═════ Extracted records

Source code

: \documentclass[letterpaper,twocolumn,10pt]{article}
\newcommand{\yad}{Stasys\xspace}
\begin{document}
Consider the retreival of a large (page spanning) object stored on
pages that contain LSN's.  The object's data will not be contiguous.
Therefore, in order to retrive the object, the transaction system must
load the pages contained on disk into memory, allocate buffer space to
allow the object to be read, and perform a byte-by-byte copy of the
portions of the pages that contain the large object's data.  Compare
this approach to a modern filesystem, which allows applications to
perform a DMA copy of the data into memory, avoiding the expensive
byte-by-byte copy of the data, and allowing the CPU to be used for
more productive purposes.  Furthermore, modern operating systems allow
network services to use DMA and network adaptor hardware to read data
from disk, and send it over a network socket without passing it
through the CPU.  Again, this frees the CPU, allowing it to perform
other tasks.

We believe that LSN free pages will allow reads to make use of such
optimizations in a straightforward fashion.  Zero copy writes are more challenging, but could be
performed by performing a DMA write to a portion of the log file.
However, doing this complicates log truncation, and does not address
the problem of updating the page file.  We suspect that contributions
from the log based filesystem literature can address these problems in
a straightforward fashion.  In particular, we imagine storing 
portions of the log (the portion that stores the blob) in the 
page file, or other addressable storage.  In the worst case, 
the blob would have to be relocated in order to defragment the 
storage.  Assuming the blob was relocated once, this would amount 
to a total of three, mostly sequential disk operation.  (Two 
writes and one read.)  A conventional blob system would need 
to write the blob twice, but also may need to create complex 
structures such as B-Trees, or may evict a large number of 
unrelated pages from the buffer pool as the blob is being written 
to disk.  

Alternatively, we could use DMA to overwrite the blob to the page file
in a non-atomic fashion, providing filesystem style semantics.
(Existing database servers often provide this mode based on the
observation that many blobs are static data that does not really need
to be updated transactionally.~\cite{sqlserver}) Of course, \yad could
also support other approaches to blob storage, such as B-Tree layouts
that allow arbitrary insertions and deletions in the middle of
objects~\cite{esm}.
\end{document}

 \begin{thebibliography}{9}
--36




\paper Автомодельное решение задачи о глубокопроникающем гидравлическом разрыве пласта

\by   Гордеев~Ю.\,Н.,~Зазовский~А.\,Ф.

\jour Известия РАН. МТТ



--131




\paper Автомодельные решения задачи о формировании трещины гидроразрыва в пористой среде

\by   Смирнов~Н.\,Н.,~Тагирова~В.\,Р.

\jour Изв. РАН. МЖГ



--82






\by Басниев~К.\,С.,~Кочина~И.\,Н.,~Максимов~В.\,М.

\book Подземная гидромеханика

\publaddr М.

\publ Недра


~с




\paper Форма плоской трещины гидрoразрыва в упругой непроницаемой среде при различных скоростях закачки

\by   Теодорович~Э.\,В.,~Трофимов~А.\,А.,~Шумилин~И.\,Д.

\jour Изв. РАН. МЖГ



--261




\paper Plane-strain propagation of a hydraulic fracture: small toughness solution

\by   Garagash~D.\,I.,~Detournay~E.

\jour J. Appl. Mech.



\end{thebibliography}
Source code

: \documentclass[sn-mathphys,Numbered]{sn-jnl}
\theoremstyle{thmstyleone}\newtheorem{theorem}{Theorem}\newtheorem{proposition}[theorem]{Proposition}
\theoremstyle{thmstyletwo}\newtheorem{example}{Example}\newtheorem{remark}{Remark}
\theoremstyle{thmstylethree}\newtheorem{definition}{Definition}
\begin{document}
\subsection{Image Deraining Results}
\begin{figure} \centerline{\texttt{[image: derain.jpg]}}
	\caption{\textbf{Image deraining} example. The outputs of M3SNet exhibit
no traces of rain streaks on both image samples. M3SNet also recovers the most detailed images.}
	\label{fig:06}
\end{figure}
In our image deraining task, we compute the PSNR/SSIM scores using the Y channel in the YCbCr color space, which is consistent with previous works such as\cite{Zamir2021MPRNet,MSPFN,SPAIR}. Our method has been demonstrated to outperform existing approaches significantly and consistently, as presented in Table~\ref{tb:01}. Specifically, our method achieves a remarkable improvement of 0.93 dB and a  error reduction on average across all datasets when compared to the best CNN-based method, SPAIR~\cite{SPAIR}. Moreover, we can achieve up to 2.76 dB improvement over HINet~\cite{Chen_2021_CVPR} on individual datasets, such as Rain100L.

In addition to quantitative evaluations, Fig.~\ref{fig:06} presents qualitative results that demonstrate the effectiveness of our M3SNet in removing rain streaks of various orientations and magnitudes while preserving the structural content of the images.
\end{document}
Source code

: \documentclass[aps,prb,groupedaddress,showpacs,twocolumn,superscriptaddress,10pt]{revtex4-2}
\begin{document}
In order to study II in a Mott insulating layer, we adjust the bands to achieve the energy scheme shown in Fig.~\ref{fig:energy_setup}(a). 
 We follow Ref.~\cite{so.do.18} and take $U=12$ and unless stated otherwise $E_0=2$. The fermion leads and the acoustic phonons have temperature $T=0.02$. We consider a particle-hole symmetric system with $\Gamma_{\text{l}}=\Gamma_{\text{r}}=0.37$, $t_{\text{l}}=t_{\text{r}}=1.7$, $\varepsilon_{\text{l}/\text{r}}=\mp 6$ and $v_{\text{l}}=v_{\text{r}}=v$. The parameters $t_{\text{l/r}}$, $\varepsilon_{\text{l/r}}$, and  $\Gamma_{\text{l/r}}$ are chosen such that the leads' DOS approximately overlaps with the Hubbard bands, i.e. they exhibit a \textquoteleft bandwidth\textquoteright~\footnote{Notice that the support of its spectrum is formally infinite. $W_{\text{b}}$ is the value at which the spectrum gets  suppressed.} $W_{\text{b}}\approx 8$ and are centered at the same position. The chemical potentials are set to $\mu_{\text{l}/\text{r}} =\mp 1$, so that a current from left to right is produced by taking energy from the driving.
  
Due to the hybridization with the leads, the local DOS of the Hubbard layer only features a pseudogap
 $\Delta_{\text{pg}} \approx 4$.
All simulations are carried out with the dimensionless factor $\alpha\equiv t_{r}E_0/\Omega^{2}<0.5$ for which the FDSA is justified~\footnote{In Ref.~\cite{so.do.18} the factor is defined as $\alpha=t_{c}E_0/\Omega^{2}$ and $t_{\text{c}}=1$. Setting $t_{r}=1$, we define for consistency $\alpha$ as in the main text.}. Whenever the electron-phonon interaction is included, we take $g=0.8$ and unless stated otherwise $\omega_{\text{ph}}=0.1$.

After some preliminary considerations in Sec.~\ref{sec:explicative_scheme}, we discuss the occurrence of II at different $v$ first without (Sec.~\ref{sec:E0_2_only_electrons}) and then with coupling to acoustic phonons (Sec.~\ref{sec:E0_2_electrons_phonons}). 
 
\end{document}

══════════

Return all the lines shown above, precisely as they stand.

◆ Solution to this task
Source code

: \documentclass[letterpaper,twocolumn,10pt]{article}
\newcommand{\yad}{Stasys\xspace}
\begin{document}
Consider the retreival of a large (page spanning) object stored on
pages that contain LSN's.  The object's data will not be contiguous.
Therefore, in order to retrive the object, the transaction system must
load the pages contained on disk into memory, allocate buffer space to
allow the object to be read, and perform a byte-by-byte copy of the
portions of the pages that contain the large object's data.  Compare
this approach to a modern filesystem, which allows applications to
perform a DMA copy of the data into memory, avoiding the expensive
byte-by-byte copy of the data, and allowing the CPU to be used for
more productive purposes.  Furthermore, modern operating systems allow
network services to use DMA and network adaptor hardware to read data
from disk, and send it over a network socket without passing it
through the CPU.  Again, this frees the CPU, allowing it to perform
other tasks.

We believe that LSN free pages will allow reads to make use of such
optimizations in a straightforward fashion.  Zero copy writes are more challenging, but could be
performed by performing a DMA write to a portion of the log file.
However, doing this complicates log truncation, and does not address
the problem of updating the page file.  We suspect that contributions
from the log based filesystem literature can address these problems in
a straightforward fashion.  In particular, we imagine storing 
portions of the log (the portion that stores the blob) in the 
page file, or other addressable storage.  In the worst case, 
the blob would have to be relocated in order to defragment the 
storage.  Assuming the blob was relocated once, this would amount 
to a total of three, mostly sequential disk operation.  (Two 
writes and one read.)  A conventional blob system would need 
to write the blob twice, but also may need to create complex 
structures such as B-Trees, or may evict a large number of 
unrelated pages from the buffer pool as the blob is being written 
to disk.  

Alternatively, we could use DMA to overwrite the blob to the page file
in a non-atomic fashion, providing filesystem style semantics.
(Existing database servers often provide this mode based on the
observation that many blobs are static data that does not really need
to be updated transactionally.~\cite{sqlserver}) Of course, \yad could
also support other approaches to blob storage, such as B-Tree layouts
that allow arbitrary insertions and deletions in the middle of
objects~\cite{esm}.
\end{document}

 \begin{thebibliography}{9}
--36




\paper Автомодельное решение задачи о глубокопроникающем гидравлическом разрыве пласта

\by   Гордеев~Ю.\,Н.,~Зазовский~А.\,Ф.

\jour Известия РАН. МТТ



--131




\paper Автомодельные решения задачи о формировании трещины гидроразрыва в пористой среде

\by   Смирнов~Н.\,Н.,~Тагирова~В.\,Р.

\jour Изв. РАН. МЖГ



--82






\by Басниев~К.\,С.,~Кочина~И.\,Н.,~Максимов~В.\,М.

\book Подземная гидромеханика

\publaddr М.

\publ Недра


~с




\paper Форма плоской трещины гидрoразрыва в упругой непроницаемой среде при различных скоростях закачки

\by   Теодорович~Э.\,В.,~Трофимов~А.\,А.,~Шумилин~И.\,Д.

\jour Изв. РАН. МЖГ



--261




\paper Plane-strain propagation of a hydraulic fracture: small toughness solution

\by   Garagash~D.\,I.,~Detournay~E.

\jour J. Appl. Mech.



\end{thebibliography}
Source code

: \documentclass[sn-mathphys,Numbered]{sn-jnl}
\theoremstyle{thmstyleone}\newtheorem{theorem}{Theorem}\newtheorem{proposition}[theorem]{Proposition}
\theoremstyle{thmstyletwo}\newtheorem{example}{Example}\newtheorem{remark}{Remark}
\theoremstyle{thmstylethree}\newtheorem{definition}{Definition}
\begin{document}
\subsection{Image Deraining Results}
\begin{figure} \centerline{\texttt{[image: derain.jpg]}}
	\caption{\textbf{Image deraining} example. The outputs of M3SNet exhibit
no traces of rain streaks on both image samples. M3SNet also recovers the most detailed images.}
	\label{fig:06}
\end{figure}
In our image deraining task, we compute the PSNR/SSIM scores using the Y channel in the YCbCr color space, which is consistent with previous works such as\cite{Zamir2021MPRNet,MSPFN,SPAIR}. Our method has been demonstrated to outperform existing approaches significantly and consistently, as presented in Table~\ref{tb:01}. Specifically, our method achieves a remarkable improvement of 0.93 dB and a  error reduction on average across all datasets when compared to the best CNN-based method, SPAIR~\cite{SPAIR}. Moreover, we can achieve up to 2.76 dB improvement over HINet~\cite{Chen_2021_CVPR} on individual datasets, such as Rain100L.

In addition to quantitative evaluations, Fig.~\ref{fig:06} presents qualitative results that demonstrate the effectiveness of our M3SNet in removing rain streaks of various orientations and magnitudes while preserving the structural content of the images.
\end{document}
Source code

: \documentclass[aps,prb,groupedaddress,showpacs,twocolumn,superscriptaddress,10pt]{revtex4-2}
\begin{document}
In order to study II in a Mott insulating layer, we adjust the bands to achieve the energy scheme shown in Fig.~\ref{fig:energy_setup}(a). 
 We follow Ref.~\cite{so.do.18} and take $U=12$ and unless stated otherwise $E_0=2$. The fermion leads and the acoustic phonons have temperature $T=0.02$. We consider a particle-hole symmetric system with $\Gamma_{\text{l}}=\Gamma_{\text{r}}=0.37$, $t_{\text{l}}=t_{\text{r}}=1.7$, $\varepsilon_{\text{l}/\text{r}}=\mp 6$ and $v_{\text{l}}=v_{\text{r}}=v$. The parameters $t_{\text{l/r}}$, $\varepsilon_{\text{l/r}}$, and  $\Gamma_{\text{l/r}}$ are chosen such that the leads' DOS approximately overlaps with the Hubbard bands, i.e. they exhibit a \textquoteleft bandwidth\textquoteright~\footnote{Notice that the support of its spectrum is formally infinite. $W_{\text{b}}$ is the value at which the spectrum gets  suppressed.} $W_{\text{b}}\approx 8$ and are centered at the same position. The chemical potentials are set to $\mu_{\text{l}/\text{r}} =\mp 1$, so that a current from left to right is produced by taking energy from the driving.
  
Due to the hybridization with the leads, the local DOS of the Hubbard layer only features a pseudogap
 $\Delta_{\text{pg}} \approx 4$.
All simulations are carried out with the dimensionless factor $\alpha\equiv t_{r}E_0/\Omega^{2}<0.5$ for which the FDSA is justified~\footnote{In Ref.~\cite{so.do.18} the factor is defined as $\alpha=t_{c}E_0/\Omega^{2}$ and $t_{\text{c}}=1$. Setting $t_{r}=1$, we define for consistency $\alpha$ as in the main text.}. Whenever the electron-phonon interaction is included, we take $g=0.8$ and unless stated otherwise $\omega_{\text{ph}}=0.1$.

After some preliminary considerations in Sec.~\ref{sec:explicative_scheme}, we discuss the occurrence of II at different $v$ first without (Sec.~\ref{sec:E0_2_only_electrons}) and then with coupling to acoustic phonons (Sec.~\ref{sec:E0_2_electrons_phonons}). 
 
\end{document}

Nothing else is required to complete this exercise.